*** Given data ***

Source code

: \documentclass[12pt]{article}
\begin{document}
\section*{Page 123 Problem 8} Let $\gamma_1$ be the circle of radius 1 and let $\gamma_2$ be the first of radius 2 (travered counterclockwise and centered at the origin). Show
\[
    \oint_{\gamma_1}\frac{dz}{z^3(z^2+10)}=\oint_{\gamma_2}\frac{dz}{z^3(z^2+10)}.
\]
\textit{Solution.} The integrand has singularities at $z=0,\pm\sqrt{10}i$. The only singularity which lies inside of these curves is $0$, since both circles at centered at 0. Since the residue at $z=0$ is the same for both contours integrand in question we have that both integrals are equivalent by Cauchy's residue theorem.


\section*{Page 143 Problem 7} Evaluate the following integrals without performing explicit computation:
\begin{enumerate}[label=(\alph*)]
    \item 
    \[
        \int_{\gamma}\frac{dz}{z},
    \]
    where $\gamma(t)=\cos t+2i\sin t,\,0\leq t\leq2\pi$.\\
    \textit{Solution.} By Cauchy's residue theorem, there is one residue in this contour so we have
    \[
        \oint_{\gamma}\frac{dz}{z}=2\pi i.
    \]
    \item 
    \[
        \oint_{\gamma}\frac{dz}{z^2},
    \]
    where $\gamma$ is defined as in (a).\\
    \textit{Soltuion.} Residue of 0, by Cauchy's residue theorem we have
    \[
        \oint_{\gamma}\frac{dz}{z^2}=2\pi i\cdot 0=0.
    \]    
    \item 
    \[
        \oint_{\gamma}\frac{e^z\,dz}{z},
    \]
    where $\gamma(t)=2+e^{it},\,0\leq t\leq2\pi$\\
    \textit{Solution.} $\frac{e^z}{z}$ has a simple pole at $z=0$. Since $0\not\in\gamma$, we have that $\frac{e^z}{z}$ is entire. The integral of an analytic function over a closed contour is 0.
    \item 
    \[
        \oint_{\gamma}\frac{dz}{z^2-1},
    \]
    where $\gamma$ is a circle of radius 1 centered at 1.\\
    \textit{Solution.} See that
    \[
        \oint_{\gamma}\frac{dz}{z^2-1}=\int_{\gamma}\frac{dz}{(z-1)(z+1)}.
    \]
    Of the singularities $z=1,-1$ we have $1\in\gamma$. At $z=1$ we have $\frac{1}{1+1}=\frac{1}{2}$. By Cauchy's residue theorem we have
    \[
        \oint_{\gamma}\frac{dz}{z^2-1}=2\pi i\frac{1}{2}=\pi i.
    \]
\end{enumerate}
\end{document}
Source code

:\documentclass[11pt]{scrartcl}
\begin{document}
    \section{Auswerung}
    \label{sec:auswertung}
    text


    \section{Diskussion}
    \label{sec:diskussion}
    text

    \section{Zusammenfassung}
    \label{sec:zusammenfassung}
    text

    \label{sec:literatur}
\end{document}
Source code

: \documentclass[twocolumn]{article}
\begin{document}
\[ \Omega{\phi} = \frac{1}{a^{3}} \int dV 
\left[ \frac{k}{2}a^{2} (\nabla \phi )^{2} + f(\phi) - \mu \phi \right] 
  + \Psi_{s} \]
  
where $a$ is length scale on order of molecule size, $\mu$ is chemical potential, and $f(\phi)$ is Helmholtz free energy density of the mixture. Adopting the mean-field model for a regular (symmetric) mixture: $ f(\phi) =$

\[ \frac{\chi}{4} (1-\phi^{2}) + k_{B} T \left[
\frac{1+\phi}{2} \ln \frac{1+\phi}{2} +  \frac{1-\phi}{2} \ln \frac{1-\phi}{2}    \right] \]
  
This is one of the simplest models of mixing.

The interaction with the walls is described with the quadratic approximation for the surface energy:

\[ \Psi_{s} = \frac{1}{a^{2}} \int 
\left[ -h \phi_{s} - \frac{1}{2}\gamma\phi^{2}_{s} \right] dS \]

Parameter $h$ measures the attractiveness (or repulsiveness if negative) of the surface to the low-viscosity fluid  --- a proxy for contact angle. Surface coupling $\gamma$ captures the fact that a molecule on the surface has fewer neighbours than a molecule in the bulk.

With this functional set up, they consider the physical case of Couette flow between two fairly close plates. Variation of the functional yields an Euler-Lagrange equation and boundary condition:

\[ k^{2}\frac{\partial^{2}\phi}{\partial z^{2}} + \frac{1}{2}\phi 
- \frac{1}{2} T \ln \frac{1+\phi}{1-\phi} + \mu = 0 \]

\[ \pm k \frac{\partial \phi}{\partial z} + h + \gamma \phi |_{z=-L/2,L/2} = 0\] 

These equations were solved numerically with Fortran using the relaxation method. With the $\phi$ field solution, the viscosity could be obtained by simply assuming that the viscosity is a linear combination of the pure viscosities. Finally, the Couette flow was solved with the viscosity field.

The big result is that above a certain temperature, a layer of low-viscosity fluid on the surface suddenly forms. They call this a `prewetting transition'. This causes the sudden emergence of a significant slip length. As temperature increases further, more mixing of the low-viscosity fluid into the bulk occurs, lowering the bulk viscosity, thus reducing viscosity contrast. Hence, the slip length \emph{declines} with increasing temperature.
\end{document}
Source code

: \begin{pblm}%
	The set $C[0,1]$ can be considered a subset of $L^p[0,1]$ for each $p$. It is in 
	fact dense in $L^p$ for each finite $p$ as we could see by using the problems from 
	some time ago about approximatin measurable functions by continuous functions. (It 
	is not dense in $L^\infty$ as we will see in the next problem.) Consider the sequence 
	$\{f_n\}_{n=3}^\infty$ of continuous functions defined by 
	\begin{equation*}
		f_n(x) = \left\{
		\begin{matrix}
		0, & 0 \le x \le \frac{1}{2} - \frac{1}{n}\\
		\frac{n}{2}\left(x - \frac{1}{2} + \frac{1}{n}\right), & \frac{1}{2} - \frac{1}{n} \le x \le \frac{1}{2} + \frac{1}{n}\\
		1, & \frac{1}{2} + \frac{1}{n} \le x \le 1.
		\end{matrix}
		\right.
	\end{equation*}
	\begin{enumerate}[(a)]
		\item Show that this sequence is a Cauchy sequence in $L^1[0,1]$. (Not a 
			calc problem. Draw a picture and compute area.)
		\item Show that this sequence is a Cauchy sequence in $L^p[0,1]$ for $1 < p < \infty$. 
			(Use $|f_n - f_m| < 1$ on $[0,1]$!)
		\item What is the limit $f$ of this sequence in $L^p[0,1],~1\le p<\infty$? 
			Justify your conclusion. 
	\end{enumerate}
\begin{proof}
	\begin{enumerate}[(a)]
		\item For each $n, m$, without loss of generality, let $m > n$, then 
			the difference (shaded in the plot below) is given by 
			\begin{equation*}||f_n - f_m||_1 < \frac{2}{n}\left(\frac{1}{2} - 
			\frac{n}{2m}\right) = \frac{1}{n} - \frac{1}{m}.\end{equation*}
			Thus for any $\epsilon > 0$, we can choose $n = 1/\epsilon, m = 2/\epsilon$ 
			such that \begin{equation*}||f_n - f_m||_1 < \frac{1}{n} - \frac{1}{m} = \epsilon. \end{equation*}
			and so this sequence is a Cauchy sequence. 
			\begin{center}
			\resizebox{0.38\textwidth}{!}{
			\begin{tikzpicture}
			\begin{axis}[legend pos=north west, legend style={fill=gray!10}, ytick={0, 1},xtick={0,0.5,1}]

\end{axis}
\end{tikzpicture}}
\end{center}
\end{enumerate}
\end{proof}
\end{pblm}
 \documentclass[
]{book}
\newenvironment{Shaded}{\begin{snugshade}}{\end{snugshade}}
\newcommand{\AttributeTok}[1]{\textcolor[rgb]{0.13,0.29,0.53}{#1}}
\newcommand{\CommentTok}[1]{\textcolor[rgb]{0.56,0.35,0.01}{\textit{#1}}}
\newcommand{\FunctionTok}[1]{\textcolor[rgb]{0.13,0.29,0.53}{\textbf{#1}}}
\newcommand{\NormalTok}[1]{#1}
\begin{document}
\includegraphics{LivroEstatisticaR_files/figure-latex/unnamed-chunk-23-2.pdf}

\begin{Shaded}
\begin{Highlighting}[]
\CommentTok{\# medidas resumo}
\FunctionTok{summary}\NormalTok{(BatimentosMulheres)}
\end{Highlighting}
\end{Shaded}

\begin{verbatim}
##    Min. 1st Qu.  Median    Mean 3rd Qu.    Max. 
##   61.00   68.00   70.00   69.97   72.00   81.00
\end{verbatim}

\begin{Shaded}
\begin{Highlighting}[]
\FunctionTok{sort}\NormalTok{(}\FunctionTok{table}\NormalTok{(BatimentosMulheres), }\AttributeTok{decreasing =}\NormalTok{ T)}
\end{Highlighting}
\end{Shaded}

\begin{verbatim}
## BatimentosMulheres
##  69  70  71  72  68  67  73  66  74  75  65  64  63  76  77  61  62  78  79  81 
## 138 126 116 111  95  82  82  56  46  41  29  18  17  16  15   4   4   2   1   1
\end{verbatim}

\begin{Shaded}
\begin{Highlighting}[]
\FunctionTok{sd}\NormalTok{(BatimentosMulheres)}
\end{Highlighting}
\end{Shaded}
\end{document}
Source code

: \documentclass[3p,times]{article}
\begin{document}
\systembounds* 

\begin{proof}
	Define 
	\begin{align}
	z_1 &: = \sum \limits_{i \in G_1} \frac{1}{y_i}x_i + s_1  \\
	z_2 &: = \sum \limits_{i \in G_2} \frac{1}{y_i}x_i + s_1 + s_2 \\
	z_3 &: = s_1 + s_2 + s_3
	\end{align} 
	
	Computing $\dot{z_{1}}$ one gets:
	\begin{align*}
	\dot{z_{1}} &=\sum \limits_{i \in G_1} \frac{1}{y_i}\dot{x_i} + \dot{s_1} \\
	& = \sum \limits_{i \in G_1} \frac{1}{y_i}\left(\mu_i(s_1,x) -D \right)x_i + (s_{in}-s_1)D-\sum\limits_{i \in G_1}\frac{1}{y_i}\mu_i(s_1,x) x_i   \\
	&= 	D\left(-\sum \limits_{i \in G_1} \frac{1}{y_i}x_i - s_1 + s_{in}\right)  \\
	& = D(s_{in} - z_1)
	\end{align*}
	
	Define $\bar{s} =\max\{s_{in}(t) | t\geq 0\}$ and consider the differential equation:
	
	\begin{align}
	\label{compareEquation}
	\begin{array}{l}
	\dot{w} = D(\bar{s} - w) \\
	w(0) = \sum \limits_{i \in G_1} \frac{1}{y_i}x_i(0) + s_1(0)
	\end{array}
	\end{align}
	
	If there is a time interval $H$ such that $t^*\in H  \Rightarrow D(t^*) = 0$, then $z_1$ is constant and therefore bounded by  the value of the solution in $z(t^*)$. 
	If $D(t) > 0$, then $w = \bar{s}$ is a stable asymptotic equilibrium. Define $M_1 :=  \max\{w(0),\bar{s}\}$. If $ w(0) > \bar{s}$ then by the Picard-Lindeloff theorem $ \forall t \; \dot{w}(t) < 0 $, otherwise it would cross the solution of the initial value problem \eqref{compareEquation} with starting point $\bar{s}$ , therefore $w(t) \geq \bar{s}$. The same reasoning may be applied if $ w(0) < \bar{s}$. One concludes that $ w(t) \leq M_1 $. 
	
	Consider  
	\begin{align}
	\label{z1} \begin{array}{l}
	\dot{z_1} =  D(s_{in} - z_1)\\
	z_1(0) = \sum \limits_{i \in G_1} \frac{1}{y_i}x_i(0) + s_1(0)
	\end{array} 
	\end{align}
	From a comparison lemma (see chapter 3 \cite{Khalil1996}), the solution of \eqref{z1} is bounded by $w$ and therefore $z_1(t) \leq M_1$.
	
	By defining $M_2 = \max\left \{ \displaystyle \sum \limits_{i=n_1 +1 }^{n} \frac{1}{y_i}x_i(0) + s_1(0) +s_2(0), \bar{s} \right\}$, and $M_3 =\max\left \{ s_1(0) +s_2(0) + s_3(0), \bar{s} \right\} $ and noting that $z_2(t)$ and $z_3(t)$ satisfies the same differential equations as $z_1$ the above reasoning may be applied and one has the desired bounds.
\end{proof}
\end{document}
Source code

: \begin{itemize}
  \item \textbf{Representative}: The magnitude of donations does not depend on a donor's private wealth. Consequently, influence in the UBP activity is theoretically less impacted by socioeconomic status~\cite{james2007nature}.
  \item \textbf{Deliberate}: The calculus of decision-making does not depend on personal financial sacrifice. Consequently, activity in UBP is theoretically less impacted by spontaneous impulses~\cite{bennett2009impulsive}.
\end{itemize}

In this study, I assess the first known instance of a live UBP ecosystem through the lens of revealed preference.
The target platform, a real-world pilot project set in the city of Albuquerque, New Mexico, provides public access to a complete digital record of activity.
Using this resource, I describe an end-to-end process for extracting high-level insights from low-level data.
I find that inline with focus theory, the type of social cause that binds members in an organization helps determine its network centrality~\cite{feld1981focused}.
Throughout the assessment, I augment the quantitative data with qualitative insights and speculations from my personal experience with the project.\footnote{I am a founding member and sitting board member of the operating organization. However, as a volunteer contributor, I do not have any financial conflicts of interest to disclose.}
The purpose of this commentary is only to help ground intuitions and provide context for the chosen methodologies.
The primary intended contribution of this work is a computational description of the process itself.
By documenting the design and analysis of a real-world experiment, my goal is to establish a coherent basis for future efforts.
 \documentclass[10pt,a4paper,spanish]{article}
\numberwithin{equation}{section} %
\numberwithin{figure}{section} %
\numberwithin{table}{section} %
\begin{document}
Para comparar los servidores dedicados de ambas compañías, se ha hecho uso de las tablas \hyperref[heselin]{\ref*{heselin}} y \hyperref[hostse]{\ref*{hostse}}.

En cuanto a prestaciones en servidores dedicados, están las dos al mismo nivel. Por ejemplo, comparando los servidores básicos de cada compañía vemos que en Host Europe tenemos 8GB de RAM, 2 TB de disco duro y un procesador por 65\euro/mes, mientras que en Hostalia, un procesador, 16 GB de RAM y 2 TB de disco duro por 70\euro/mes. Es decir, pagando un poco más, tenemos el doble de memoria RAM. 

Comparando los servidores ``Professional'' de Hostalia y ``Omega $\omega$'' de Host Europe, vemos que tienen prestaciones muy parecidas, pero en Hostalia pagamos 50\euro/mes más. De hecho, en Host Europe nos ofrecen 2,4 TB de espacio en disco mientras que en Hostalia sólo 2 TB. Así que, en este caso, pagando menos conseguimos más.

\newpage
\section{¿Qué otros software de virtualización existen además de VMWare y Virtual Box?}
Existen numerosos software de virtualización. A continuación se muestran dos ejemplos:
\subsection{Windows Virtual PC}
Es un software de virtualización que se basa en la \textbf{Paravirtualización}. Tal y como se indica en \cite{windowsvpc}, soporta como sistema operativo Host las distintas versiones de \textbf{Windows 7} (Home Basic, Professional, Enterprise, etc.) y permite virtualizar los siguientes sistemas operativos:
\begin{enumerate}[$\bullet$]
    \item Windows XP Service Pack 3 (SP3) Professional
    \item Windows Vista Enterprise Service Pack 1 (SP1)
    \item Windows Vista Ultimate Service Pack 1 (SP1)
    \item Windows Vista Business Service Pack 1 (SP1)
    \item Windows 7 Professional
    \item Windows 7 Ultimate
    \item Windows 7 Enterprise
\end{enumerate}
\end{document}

*** End of Given data ***

Reprint the data above from the opening line to the line holding "Cauchy's residue theorem.", inclusive, and nothing else.

Solution to this exercise:
Source code

: \documentclass[12pt]{article}
\begin{document}
\section*{Page 123 Problem 8} Let $\gamma_1$ be the circle of radius 1 and let $\gamma_2$ be the first of radius 2 (travered counterclockwise and centered at the origin). Show
\[
    \oint_{\gamma_1}\frac{dz}{z^3(z^2+10)}=\oint_{\gamma_2}\frac{dz}{z^3(z^2+10)}.
\]
\textit{Solution.} The integrand has singularities at $z=0,\pm\sqrt{10}i$. The only singularity which lies inside of these curves is $0$, since both circles at centered at 0. Since the residue at $z=0$ is the same for both contours integrand in question we have that both integrals are equivalent by Cauchy's residue theorem.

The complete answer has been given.